Greenest form of cargo mass transport

International shipping, which is already one of the most regulated global industries, facilitates the way we live our lives today. 90% of the goods we use and consume are transported in container ships, including food, fruit, medicines and electronics.

Container shipping is the world’s most carbon-efficient form of transporting goods – far more so than road or air transport.
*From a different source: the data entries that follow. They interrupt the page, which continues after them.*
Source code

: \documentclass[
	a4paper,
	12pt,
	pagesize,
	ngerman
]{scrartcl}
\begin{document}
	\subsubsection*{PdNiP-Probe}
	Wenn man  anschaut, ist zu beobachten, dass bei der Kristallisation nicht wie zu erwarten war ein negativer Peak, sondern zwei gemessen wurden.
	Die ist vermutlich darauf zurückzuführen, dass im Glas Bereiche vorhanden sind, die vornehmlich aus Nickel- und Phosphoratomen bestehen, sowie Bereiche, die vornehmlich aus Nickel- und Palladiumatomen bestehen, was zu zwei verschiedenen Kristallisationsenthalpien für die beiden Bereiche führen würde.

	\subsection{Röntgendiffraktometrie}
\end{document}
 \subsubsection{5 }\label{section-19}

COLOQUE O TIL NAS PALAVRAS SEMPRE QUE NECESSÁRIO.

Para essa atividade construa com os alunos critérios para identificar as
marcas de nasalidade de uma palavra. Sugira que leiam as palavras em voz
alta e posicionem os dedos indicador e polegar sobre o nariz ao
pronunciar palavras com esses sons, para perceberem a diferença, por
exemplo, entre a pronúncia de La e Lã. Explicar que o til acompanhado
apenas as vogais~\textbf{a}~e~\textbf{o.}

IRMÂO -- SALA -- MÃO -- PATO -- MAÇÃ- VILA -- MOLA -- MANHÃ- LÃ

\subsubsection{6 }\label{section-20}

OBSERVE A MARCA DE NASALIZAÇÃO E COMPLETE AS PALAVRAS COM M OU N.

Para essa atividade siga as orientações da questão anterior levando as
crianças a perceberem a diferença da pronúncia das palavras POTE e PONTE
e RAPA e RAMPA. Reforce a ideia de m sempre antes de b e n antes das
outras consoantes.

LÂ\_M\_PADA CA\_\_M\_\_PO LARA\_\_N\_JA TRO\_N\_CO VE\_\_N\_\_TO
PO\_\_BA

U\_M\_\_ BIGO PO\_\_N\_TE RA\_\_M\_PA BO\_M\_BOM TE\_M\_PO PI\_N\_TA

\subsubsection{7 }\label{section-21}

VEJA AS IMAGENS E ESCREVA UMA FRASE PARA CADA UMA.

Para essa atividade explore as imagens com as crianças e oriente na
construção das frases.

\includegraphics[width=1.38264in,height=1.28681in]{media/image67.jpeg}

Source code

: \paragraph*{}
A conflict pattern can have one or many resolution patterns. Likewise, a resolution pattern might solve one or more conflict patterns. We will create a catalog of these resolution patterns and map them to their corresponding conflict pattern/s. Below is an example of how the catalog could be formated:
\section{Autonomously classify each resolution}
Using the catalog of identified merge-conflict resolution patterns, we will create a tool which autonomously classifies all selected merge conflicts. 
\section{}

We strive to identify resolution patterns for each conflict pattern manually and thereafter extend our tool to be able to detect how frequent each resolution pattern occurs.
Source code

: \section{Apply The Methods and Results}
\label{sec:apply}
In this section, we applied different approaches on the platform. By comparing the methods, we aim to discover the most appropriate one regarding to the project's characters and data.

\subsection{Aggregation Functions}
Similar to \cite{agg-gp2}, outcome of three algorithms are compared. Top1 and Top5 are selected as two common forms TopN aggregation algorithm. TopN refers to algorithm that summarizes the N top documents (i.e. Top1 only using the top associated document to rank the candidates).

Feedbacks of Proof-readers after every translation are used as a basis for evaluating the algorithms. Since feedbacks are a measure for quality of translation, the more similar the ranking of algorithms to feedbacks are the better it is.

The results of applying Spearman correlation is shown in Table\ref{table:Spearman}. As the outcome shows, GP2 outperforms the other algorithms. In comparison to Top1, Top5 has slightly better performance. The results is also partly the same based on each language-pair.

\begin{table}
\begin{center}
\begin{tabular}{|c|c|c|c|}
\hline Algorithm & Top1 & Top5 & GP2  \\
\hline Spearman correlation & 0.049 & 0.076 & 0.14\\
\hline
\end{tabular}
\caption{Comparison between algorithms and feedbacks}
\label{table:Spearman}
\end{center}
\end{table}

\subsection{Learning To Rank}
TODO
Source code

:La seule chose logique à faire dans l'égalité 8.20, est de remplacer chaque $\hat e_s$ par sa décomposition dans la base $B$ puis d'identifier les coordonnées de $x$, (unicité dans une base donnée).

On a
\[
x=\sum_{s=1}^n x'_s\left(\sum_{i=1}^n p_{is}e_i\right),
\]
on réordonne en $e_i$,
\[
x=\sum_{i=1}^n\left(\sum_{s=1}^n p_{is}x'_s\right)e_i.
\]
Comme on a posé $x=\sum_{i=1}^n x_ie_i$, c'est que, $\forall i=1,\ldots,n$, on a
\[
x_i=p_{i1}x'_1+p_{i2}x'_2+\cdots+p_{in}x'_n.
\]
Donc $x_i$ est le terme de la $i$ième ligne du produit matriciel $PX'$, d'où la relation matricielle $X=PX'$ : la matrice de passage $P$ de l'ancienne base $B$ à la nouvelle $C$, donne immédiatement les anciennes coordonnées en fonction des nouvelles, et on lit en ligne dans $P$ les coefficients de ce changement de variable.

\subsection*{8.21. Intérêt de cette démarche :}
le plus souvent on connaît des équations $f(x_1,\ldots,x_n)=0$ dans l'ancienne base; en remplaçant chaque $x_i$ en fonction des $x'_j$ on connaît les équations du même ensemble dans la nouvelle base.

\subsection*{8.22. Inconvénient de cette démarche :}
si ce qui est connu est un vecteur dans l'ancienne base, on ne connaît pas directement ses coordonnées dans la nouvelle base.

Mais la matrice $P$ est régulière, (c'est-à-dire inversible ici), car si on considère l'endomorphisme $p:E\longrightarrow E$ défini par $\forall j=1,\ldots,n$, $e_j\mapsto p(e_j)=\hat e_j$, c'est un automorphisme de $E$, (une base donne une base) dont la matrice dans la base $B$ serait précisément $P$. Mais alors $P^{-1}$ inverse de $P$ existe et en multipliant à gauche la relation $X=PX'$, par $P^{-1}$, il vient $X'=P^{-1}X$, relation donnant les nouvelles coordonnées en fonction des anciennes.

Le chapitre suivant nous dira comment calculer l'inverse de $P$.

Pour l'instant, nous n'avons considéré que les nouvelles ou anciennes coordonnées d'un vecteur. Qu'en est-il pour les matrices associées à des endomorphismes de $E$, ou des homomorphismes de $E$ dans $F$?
For example, transporting a shipload of board games for Christmas between Marseille and Rotterdam would produce 2.6 tons CO2 emissions if carried by sea (1 ship). If carried by road, we would need 60 trucks to transport the same amount of board games and the total emissions would jump to 11.5 tons.

MSC plays a crucial role in achieving global economic development and prosperity for many nations and communities. With over 40 years’ experience, we are proud of our role in driving the global economy, connecting people and goods, and our efforts to do all this in a way that is socially inclusive and sustainable. The evolving regulatory landscape and rising expectations of customers, stakeholders and investors present challenges to the shipping industry but are also a positive force that drives progress and creates a shift towards an even more sustainable business.

MSC remains fully supportive of decarbonising the shipping industry. At the same time, it recognises that some major breakthroughs, especially in fuel and propulsion technologies, are needed to shift the industry towards a zero-carbon future.